The Ballantine scale is a biologically defined scale for measuring the degree of exposure level of wave action on a rocky shore. Devised in 1961 by W. J. Ballantine, then at the zoology department of Queen Mary College, London, the scale is based on the observation that where shoreline species are concerned "Different species growing on rocky shores require different degrees of protection from certain aspects of the physical environment, of which wave action is often the most important." The species present in the littoral zone therefore indicate the degree of the shore's exposure.

== Summary ==
An abbreviated summary of the scale is given below. The scale runs from 1) an "extremely exposed" shore, to 8) an "extremely sheltered" shore. The littoral zone generally is the zone between low and high tides.
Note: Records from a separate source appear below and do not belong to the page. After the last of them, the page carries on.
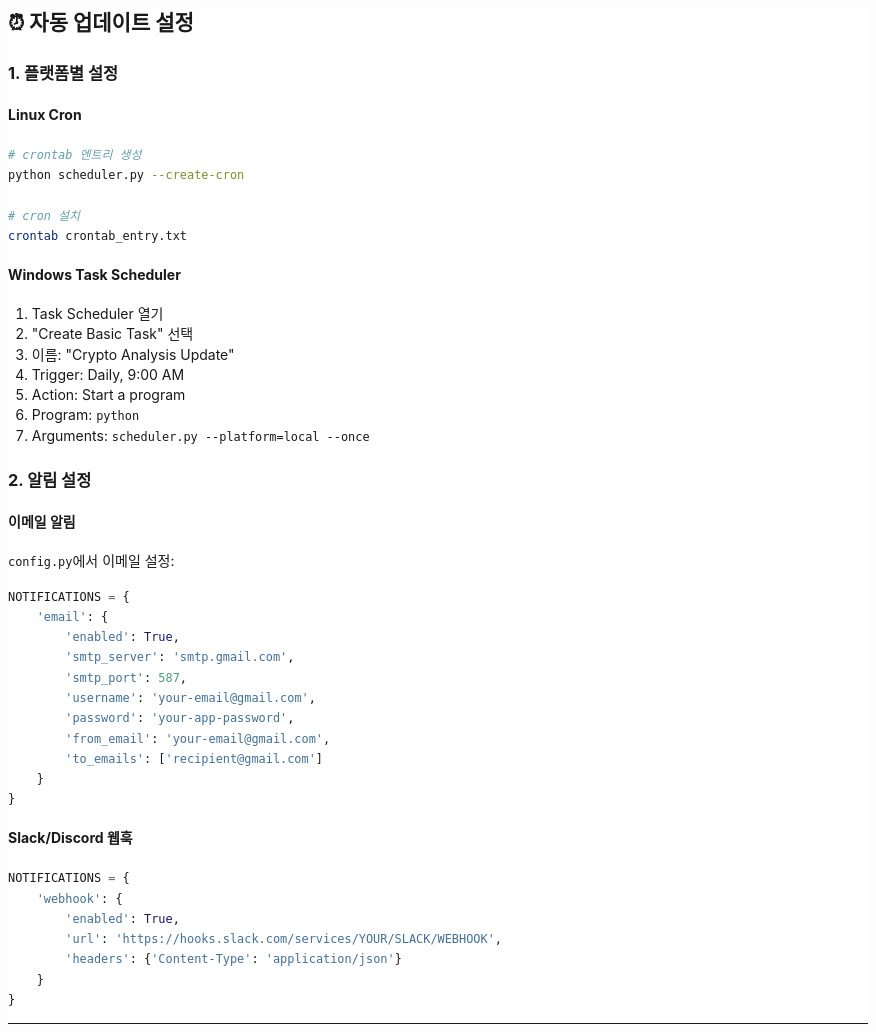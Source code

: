 
## ⏰ 자동 업데이트 설정

### 1. 플랫폼별 설정

#### Linux Cron
```bash
# crontab 엔트리 생성
python scheduler.py --create-cron

# cron 설치
crontab crontab_entry.txt
```

#### Windows Task Scheduler
1. Task Scheduler 열기
2. "Create Basic Task" 선택
3. 이름: "Crypto Analysis Update"
4. Trigger: Daily, 9:00 AM
5. Action: Start a program
6. Program: `python`
7. Arguments: `scheduler.py --platform=local --once`

### 2. 알림 설정

#### 이메일 알림
`config.py`에서 이메일 설정:
```python
NOTIFICATIONS = {
    'email': {
        'enabled': True,
        'smtp_server': 'smtp.gmail.com',
        'smtp_port': 587,
        'username': 'your-email@gmail.com',
        'password': 'your-app-password',
        'from_email': 'your-email@gmail.com',
        'to_emails': ['recipient@gmail.com']
    }
}
```

#### Slack/Discord 웹훅
```python
NOTIFICATIONS = {
    'webhook': {
        'enabled': True,
        'url': 'https://hooks.slack.com/services/YOUR/SLACK/WEBHOOK',
        'headers': {'Content-Type': 'application/json'}
    }
}
```

---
The supra-littoral is above the barnacle line.

| Scale unit | Name | Environment | Species |
|---|---|---|---|
| 1 | Extremely exposed | Continuous heavy surf | Infra-littoral: Alaria dominant.; Mid-littoral:Himanthalia, Gigartina, Chthamalus dominant.; Supra-littoral: dense Porphyra, lichens abundant.; |
| 2 | Very exposed | "Workable only on calm days" | Infra-littoral: Alaria less frequent to common, Laminaria digitata dominant.; Mid-littoral: scattered Himanthalia, Gigartina; Chthamalus abundant and dominant;Balanus balanoides frequent to common.; Supra-littoral: scattered Porphyra.; |
| 3 | Exposed | Occasional full Atlantic storm-waves | Infra-littoral: Laminaria dominant.; Mid-littoral: B. balanoides dominant on lower half; Chthamalus on upper with Patella aspera; Patella vulgata abundant over whole.; Supra-littoral: top shells absent. Nucella on upper rock, Mytilus in crevices.; |
| 4 | Semi-exposed | Obvious "reduction in wave action" | Infra-littoral: Laminaria abundant.; Mid-littoral: Chthamalus, B. balanoides, Fucus serratus, P. vulgata common.; Supra-littoral: occasional Gibbula umbiliacus, Nucella on open rock.; |
| 5 | Fairly sheltered |  |  |
| 6 | Sheltered |  |  |
| 7 | Very sheltered |  |  |
| 8 | Extremely sheltered |  |  |

== Modifications to the scale ==
A modified exposure scale of five stages applying to the shores of the British Isles is given by Lewis (1964):
1. "Very exposed shores" have a wide Verrucaria zone entirely above the upper tide level, a Porphyra zone above the barnacle level and Lichina pygmaea is locally abundant. The eu-littoral zone is dominated by barnacles and limpets with a coralline belt in the very low littoral along with other Rhodophyta and Alaria in the upper sub-littoral.
2. "Exposed shores" show a Verrucaria belt mainly above the high tide, with Porphyra and L. pygmaea. The mid shore is dominated by barnacles, limpets and some Fucus. Some Rhodophyta . Himanthalia and some Rhodophyta such as Mastocarpus and Corallina are found in the low littoral, with Himanthalia, Alaria and L. digitata dominant in the upper sub-littoral.
3. "Semi-exposed shores" show a Verrucaria belt just above high tide with clear Pelvetia in the upper-littoral and F. serratus in the lower-littoral. Limpets, barnacles and short F. vesiculosus mid-shore. F. serratus with Rhodophyta, (Laurencia, Mastocarpus stellatus, Rhodymenia and Lomentaria). Laminaria, Saccorhiza polyschides and small algae are common in the sub-littoral.
4. "Sheltered shores" show a narrow Verrucaria zone at high water and a full sequence of fucoids: Pelvetia, F. serratus, F. spiralis, F. vesiculosus, Ascophyllum nodosum. L. digitata is dominant in the upper sublittoral.
5. "Very sheltered shores" show a very narrow zone of Verrucaria, the dominance of the littoral by a full sequence of the fucoids and Ascophyllum covering the rocks. Laminaria saccharina, Halidrys, Chondrus and / or Furcellaria.